シリウスの何気ない話の流れに、ルーピンは先ほどのハリーの言葉を思い出した。
そして、静かに頭を振って少し重たい口を開く。

「いや、いま手元にある写真はそれだけだよ。残りは全部、ハリーに渡してしまった。」

「ハリーに?」

シリウスは怪訝そうに眉を寄せた。ルーピンは在職中にハリーに自分が父親の親友だったことを極力告げないようにしてきたのだ。
それがどういう経緯で?
その疑問は、続いたルーピンの補足で解決された。

「正確には、直接渡したのではなく、郵送したんだ。2年前にハグリットからふくろう便が来てね。
 両親の名前も顔も知らなかったハリーの為に、二人の写真が欲しいって…ね、だからそれを残して全部送ったんだ。」

「そうだったのか。
 …たしかに、あの子は両親のハッキリした“形”の思い出を何も持ってないんだよな…
 でも、何でこの写真を残したんだ?他にもたくさんあったんだろ。」

「だって、それが一番ぼくららしい写真じゃないか。」

そう言ってニッコリと笑う。だが、ルーピンの瞳は、シリウスにとって口からの言葉よりも雄弁であった。
一番、今までの人生の中で輝いている学生時代の思い出。
その一コマからたくさんの大切な想いを、思い出せるから。
だから、もう残すモノはそれだけでいい。

「…そうだな、たしかに俺達はいつもこんな感じだったな。」

思い出は、時に痛みを伴うもの。しかし、それ以上にセピアに褪せていく儚さと大切なモノが詰まったものである。
たとえ、それが今どんなに痛みの深いものでも、消そうと願うものではない。

「さぁ、そろそろ動かなきゃね。」

そう言って立ち上がったのはルーピンだった。

「とりあえず、カバンの中の荷物を整理しなきゃ。大した物はないけどね。
 シリウス、君はどうする?」

「今夜出発だから寝ておきたい…と言いたい所だが、横で片付けなんかされちゃ、気になって眠れん。
 手伝うさ。」

シリウスはそう言うと立ち上がり、その辺りに乱雑に置いてある古びた旅行用バッグを机の上にドンッと置いた。
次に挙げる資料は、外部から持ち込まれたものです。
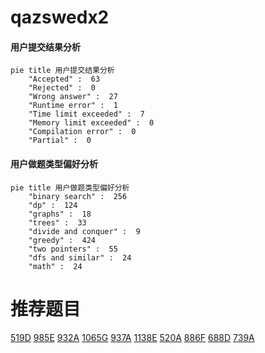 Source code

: # qazswedx2

<!-- tabs:start -->



#### **用户提交结果分析**

```mermaid
pie title 用户提交结果分析
    "Accepted" :  63
    "Rejected" :  0
    "Wrong answer" :  27
    "Runtime error" :  1
    "Time limit exceeded" :  7
    "Memory limit exceeded" :  0
    "Compilation error" :  0
    "Partial" :  0
```

#### **用户做题类型偏好分析**

```mermaid
pie title 用户做题类型偏好分析
    "binary search" :  256
    "dp" :  124
    "graphs" :  18
    "trees" :  33
    "divide and conquer" :  9
    "greedy" :  424
    "two pointers" :  55
    "dfs and similar" :  24
    "math" :  24
```



<!-- tabs:end -->
# 推荐题目
[519D](https://codeforces.com/contest/519/problem/D)
[985E](https://codeforces.com/contest/985/problem/E)
[932A](https://codeforces.com/contest/932/problem/A)
[1065G](https://codeforces.com/contest/1065/problem/G)
[937A](https://codeforces.com/contest/937/problem/A)
[1138E](https://codeforces.com/contest/1138/problem/E)
[520A](https://codeforces.com/contest/520/problem/A)
[886F](https://codeforces.com/contest/886/problem/F)
[688D](https://codeforces.com/contest/688/problem/D)
[739A](https://codeforces.com/contest/739/problem/A)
「じゃあ、さっさとやるぞ。早く終わらせればそれだけ後が楽だ。」

「そうだね。じゃあ、シリウス。手伝いよろしく。」

カバンの中身の整理―――ただそれだけだったはずなのに、物を棚の中に閉まっているうちに、だんだん部屋のほこりなどが気になってきた。

「なんで、こうなるんだ…」

「まぁ…始めちゃったんだから仕方ないよね。」

気がついたら窓という窓を開け、腕まくりをして二人は額にうっすら汗を浮かべながら大掃除を始めていた。

そんな二人を尻目に、バックビークは変わらず木陰で安眠を貪っていた。